Published source details

Pywell R.F., James K.L., Herbert I., Meek W.R., Carvell C., Bell D. & Sparks T.H. (2005) Determinants of overwintering habitat quality for beetles and spiders on arable farmland. Biological Conservation, 123, 79-90


This study is summarised as evidence for the intervention(s) shown on the right. The icon shows which synopsis it is relevant to.

Plant new hedges Farmland Conservation

A replicated study in winter 2002 in Oxfordshire, UK (Pywell et al. 2005) found that the total abundance, species richness and diversity of beetles (Coleoptera) and spiders (Araneae), as well as abundance and species richness of rove beetles (Staphylinidae) was higher in hedge bases than in field margins, but there was no difference between recently planted (2-5 years old) and mature hedgerows (40-60 years old). Grass cover was lower, but the number of grass species higher, in the bases of recently established hedgerows compared with recently sown grass margins (3-4 years old). The diversity of vascular plant species was greater in recently established and mature hedgerows, as well as mature field margins (ca. 50 years old) compared with recently sown grass margins. The bases of recently planted hedgerows had fewer vascular plant species and lower cover of tall perennial wildflowers and mosses compared with mature field margins. Five geographically separate replicates of each of the four habitats were sampled for beetles and spiders in February 2002 by taking 12 soil core samples in a 70 m-long sampling section. Percentage cover of vascular plant species, moss and bare ground was estimated, and biomass (dry matter) and organic carbon content were measured.

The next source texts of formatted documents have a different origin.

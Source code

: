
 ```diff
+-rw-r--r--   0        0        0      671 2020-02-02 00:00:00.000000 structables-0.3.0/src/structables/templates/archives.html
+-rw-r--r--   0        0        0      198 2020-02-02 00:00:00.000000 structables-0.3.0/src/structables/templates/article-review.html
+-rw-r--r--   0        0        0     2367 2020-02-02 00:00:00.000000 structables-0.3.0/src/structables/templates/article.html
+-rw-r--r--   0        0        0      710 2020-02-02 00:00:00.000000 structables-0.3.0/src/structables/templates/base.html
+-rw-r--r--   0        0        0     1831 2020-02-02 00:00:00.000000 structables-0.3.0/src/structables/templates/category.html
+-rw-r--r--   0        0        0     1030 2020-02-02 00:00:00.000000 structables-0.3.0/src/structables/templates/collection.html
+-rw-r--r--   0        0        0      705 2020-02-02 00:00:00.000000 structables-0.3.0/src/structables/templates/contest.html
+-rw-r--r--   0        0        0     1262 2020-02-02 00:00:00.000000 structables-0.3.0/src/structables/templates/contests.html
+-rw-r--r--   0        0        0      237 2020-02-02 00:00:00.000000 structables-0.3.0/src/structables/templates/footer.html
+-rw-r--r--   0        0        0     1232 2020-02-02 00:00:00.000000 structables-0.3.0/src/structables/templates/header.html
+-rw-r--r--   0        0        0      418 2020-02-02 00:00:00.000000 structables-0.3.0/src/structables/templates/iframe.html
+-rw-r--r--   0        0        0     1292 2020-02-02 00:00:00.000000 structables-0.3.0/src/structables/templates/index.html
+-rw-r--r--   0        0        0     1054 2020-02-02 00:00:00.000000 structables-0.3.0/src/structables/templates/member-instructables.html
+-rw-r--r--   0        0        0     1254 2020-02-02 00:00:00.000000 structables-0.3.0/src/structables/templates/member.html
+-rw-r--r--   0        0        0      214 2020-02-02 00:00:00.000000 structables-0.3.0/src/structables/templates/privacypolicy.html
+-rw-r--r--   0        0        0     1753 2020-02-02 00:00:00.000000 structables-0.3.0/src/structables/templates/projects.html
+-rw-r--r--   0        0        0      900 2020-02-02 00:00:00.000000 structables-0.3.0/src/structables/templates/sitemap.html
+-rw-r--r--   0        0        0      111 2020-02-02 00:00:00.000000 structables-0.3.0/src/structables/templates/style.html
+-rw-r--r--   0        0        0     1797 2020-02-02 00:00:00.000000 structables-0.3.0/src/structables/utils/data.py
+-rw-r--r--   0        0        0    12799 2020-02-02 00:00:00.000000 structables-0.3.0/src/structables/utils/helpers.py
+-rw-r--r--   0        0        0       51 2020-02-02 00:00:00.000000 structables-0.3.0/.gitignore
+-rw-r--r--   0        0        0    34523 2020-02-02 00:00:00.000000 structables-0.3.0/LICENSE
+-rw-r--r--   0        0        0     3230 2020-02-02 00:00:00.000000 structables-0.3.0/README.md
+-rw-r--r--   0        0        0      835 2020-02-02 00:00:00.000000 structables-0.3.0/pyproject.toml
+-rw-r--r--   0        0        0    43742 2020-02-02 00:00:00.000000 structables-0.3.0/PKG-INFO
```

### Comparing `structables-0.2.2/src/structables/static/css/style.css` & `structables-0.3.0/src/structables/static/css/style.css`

Plant grass buffer strips/margins around arable or pasture fields Farmland Conservation

A replicated study in winter 2002 in Oxfordshire, UK (Pywell et al. 2005) found that the total abundance, species richness and diversity of beetles (Coleoptera) and spiders (Araneae), as well as abundance and species richness of rove beetles (Staphylinidae) were lower in field margins than in hedge bases, but there was no difference between recently sown (3-4 years old) and mature field margins (about 50 years old). The important aphid predator Bembidion lampros (ground beetle Carabidae) occurred in higher densities in both recently sown grass margins (8 individuals/m2) and mature (40-60 years old) hedge bases (12/m2) compared with mature field margins and recently planted hedges (2-5 years old). Another important aphid predator the rove beetle Tachyporus hypnorum was also found at highest densities in recently sown grass margins, although this finding was non-significant. Recently sown grass margins had higher grass cover, but lower grass species abundance and vascular plant species diversity than in the other habitats. Recently sown grass margins also had lower vascular plant species richness and lower wildflower and moss cover than mature field margins. Four overwintering habitats for beetles and spiders were surveyed at one site: recently sown grass margin, mature field margin, recently planted hedge base and mature hedge base. Five geographically separate replicates of each of the four habitats were sampled for beetles and spiders in February 2002 by taking 12 soil core samples in a 70 m long sampling section. Percentage cover of vascular plant species, moss and bare ground was estimated, and biomass (dry matter) and organic carbon content were measured.